We could view this the other way round too: we first assume $b=1$. From here, we note that $a^2-d=\pm1$ rearranges into $d=a^2\mp 1$. Or again, choosing $b=2$ we obtain $d=(a^2\mp1)/4$ which is solved by $a=2t+1$ and choosing "$-1$" for the "$\mp1$". Simplifying it all gives us $d=t^2+t$. Thus we get a statement like "If $d$ is of the form $t^2+t$ for some integer $t$, but is not of the form $t^2\pm1$ for any other integer $t$, it follows that the fundamental unit is of the form $a+2\sqrt{d}$."

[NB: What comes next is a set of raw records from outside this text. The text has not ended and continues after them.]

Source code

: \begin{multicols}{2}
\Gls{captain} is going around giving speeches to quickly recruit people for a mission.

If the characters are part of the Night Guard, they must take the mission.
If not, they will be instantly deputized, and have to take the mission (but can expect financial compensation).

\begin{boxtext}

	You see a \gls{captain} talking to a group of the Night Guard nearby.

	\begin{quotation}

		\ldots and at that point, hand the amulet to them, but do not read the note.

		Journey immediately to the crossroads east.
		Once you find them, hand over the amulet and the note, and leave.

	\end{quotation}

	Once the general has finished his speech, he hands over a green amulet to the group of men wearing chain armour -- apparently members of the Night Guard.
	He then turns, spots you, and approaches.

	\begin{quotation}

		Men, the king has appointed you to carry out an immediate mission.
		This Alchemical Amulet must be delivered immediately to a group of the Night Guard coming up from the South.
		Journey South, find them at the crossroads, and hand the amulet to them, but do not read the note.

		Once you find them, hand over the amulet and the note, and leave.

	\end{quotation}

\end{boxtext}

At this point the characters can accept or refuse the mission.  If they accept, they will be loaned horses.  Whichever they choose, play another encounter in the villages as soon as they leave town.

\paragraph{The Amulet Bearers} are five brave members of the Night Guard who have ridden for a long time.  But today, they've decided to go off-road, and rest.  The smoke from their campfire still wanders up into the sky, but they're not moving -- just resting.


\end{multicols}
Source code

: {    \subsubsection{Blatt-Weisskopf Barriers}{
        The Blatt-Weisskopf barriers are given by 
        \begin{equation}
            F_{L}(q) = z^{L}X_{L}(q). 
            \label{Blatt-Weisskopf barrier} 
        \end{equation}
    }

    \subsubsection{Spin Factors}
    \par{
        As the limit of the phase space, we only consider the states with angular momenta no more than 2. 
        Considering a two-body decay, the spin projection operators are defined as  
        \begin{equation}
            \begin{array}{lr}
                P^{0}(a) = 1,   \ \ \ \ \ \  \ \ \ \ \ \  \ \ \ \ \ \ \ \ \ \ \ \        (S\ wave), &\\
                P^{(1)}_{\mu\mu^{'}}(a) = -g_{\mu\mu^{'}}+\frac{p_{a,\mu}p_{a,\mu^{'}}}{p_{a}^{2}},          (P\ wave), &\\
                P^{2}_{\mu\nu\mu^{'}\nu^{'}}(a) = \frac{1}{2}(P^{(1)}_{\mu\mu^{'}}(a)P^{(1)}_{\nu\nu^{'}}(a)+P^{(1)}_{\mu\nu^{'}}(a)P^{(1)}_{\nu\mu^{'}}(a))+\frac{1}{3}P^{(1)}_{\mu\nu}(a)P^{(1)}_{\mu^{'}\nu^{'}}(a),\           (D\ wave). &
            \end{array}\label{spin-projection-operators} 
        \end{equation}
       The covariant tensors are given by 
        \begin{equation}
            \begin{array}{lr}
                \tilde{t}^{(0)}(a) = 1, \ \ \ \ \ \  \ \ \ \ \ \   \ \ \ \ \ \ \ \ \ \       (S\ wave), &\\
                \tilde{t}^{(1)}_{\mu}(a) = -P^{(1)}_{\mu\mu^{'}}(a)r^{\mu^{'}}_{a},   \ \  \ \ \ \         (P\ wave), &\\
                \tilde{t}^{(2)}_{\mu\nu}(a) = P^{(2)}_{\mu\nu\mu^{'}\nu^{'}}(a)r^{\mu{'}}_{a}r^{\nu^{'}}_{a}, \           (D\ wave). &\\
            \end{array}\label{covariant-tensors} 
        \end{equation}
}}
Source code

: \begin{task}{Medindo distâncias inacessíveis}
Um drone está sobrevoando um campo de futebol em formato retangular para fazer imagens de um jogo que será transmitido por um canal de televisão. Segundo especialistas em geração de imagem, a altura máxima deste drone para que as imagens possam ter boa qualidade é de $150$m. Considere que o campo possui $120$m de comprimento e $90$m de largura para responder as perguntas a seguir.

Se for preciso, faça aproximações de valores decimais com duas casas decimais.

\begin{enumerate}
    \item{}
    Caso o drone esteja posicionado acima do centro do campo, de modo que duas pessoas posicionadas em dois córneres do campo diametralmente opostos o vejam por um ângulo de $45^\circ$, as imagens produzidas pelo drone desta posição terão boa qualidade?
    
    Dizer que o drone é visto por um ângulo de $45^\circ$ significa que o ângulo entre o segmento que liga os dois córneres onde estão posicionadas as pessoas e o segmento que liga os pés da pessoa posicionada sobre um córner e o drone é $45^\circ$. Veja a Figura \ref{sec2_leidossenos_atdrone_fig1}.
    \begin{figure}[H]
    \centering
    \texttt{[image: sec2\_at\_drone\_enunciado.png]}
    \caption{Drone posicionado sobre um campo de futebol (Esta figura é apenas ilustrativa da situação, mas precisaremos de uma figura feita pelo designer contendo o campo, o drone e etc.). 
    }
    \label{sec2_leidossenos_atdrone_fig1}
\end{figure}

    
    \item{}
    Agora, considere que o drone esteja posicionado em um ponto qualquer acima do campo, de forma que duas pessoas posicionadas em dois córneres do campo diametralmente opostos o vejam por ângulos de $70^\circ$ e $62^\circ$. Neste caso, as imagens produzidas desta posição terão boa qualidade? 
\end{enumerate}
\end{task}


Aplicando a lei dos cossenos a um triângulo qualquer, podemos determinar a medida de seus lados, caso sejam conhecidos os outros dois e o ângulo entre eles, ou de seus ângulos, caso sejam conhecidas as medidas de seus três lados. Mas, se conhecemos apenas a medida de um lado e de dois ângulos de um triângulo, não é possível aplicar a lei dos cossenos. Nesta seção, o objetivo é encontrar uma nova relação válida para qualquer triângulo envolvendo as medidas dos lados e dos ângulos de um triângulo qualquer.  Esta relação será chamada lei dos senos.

More generally, if $d$ is of the form $t(b^2t\pm2$) then we have a unit of the form $$\alpha=(b^2t\pm1)+b\sqrt{d}.$$ This will be our principle unit if $b$ is the smallest positive integer such that $d=t(b^2t\pm2)$ is solvable in an integer $t$. This gives us a sort of sieve process:

$$\begin{array}{c|c|c|c|c|c|c} d & b & t^2\pm1 & t^2+t & t(9t\pm2) & t(16t\pm 2) & ...\\ \hline 1 & [\text{square}] & & & & & \\ 2 & 1 & \times & \times & & & \\ 3 & 1 & \times & & & & \\ 4 & [\text{square}] & & & & & \\ 5 & 1 & \times & & & & \\ 6 & 2 & & \times & & & \\ 7 & 3 & & & \times & & \\ 8 & 1 & \times & & & & \\ 9 & [\text{square}] & & & & & \\ 10 & 1 & \times & & & & \\ 11 & 3 & & & \times & & \\ 12 & 2 & & \times & & & \\ 13 & & & & & & \\ 14 & 4 & & & & \times & \\ 15 & 1 & \times & & & & \\ 16 & [\text{square}] & & & & & \\ 17 & 1 & \times & & & & \\ 18 & 4 & & & & \times & \\ 19 & & & & & & \\ 20 & 2 & & \times & & & \\ ... & & & & & & \\ \end{array}$$

Interestingly, some values of $d$ are missed entirely. For $d\le 20$ we have the exceptions $d=13,19$ with units $649+180\sqrt{13}$ and $170+39\sqrt{19}$ respectively (from https://en.wikipedia.org/wiki/Pell%27s_equation). The exceptions continue $$13,19,21,22,28,29,31,33,39,41,43,44,45,46,52,53,54,55,57,58,59,61,67,69,...$$ Since all these families grow like $\Theta(t^2)$ they unfortunately will cover a smaller and smaller percentage of the positive integers. Also $d=313$ is, in fact, on the list.